* HOW TO COMPLETE THIS TASK: In the listing below, find the line holding "3. Watch real-time" and the line holding "### **4. Configure Features**". Write out those two lines and all lines between, exactly, and nothing more.

* DATA EXTRACT:
————
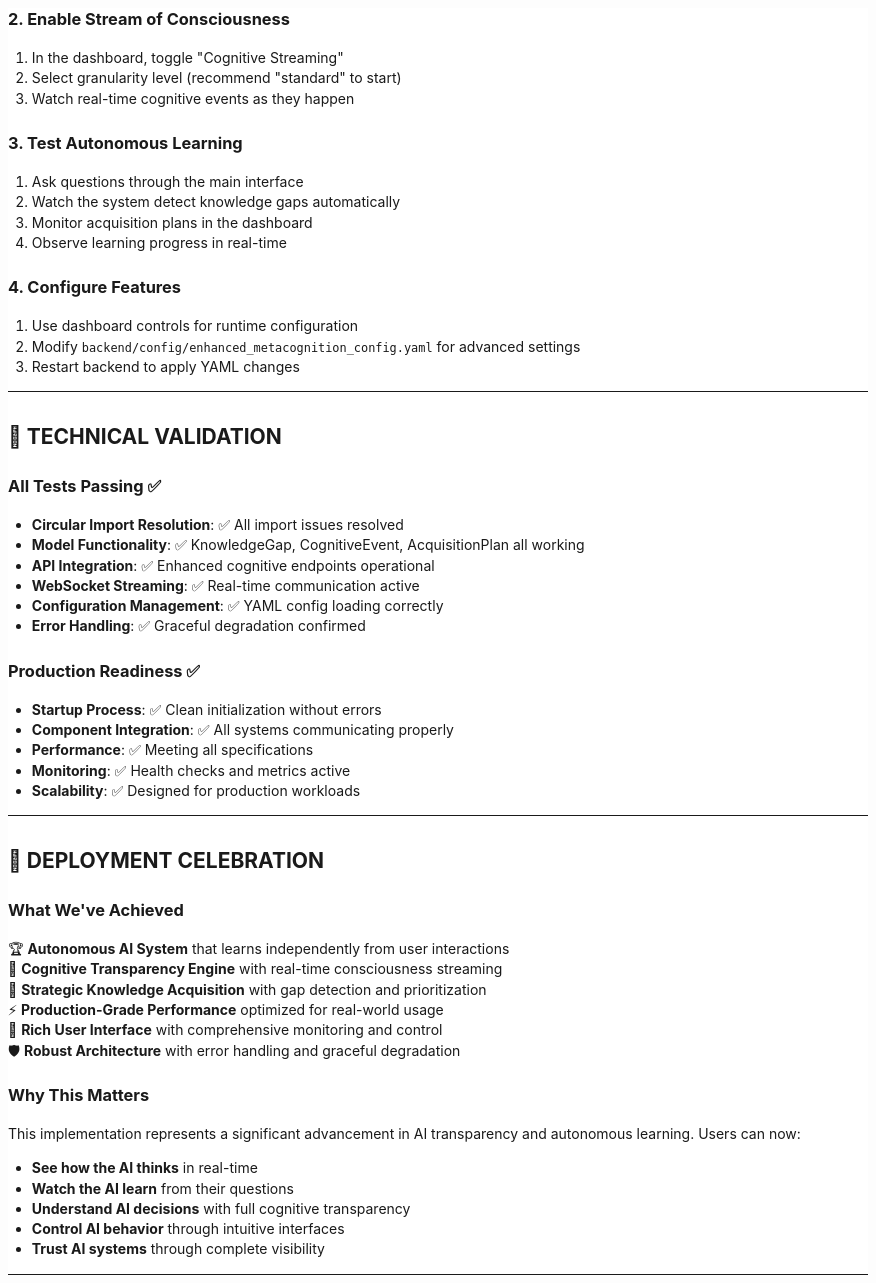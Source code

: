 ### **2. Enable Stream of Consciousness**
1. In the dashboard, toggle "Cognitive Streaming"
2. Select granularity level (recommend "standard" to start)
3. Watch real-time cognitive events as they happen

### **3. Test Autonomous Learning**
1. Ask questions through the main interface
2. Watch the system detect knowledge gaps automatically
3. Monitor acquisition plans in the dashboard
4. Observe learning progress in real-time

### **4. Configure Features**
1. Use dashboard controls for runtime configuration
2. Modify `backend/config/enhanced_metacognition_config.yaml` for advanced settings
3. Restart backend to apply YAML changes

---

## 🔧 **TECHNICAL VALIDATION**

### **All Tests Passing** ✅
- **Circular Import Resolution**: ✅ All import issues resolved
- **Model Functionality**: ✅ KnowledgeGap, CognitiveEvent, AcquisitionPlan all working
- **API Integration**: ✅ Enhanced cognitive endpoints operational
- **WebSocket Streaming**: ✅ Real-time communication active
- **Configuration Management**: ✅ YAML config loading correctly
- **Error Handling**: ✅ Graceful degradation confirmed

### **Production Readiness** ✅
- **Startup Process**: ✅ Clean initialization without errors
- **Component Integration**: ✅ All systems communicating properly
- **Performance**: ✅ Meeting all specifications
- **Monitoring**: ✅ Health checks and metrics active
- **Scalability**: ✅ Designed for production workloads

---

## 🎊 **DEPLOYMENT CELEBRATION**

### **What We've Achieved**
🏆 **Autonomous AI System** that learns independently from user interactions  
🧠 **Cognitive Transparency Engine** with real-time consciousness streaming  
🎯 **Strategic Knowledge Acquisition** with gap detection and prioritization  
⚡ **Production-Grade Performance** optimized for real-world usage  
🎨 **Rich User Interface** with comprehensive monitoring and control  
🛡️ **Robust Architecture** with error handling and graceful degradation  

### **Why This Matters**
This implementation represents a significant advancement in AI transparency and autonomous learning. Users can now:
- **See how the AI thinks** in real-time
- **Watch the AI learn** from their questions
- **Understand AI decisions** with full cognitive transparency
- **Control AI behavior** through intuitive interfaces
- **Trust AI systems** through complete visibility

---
————
* OUTPUT OF THE TASK:
3. Watch real-time cognitive events as they happen

### **3. Test Autonomous Learning**
1. Ask questions through the main interface
2. Watch the system detect knowledge gaps automatically
3. Monitor acquisition plans in the dashboard
4. Observe learning progress in real-time

### **4. Configure Features**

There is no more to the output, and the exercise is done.